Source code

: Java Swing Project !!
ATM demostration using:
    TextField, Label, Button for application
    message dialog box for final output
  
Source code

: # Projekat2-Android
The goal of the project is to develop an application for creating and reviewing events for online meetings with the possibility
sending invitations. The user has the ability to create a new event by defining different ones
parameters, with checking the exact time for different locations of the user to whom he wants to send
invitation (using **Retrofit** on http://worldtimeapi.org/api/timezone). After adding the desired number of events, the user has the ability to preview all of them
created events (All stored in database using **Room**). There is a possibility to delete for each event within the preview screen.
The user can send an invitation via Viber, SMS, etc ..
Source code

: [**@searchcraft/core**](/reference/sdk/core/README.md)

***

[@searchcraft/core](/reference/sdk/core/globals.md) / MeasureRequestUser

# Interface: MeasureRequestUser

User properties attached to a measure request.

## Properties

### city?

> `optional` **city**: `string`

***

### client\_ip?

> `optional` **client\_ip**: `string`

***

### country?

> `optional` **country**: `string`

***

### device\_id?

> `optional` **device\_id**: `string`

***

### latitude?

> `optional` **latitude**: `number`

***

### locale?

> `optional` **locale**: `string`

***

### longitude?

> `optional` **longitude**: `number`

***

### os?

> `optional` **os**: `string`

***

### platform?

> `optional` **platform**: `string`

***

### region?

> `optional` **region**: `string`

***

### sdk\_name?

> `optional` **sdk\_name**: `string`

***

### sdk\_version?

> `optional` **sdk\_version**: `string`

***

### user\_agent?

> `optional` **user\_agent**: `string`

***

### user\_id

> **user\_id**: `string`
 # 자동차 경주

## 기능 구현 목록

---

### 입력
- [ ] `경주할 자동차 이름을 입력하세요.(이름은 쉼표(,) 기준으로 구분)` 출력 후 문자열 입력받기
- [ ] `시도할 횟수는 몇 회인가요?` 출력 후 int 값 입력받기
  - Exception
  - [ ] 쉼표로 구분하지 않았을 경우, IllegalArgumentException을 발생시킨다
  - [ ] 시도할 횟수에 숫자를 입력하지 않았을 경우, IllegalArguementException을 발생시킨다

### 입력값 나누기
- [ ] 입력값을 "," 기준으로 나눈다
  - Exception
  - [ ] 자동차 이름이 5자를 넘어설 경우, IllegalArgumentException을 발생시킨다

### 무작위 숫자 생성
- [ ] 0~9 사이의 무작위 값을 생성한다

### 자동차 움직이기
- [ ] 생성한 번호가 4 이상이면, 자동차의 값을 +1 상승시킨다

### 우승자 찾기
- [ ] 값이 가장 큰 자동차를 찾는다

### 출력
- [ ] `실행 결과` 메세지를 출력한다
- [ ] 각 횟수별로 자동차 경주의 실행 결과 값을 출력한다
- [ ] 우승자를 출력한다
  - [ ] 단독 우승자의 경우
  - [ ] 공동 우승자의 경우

> [Instructions for the task]: Give an exact copy of the lines above from the line with "### device\_id?" up to and including the line with "### platform?", and leave everything else out.

> [Task answer]:
### device\_id?

> `optional` **device\_id**: `string`

***

### latitude?

> `optional` **latitude**: `number`

***

### locale?

> `optional` **locale**: `string`

***

### longitude?

> `optional` **longitude**: `number`

***

### os?

> `optional` **os**: `string`

***

### platform?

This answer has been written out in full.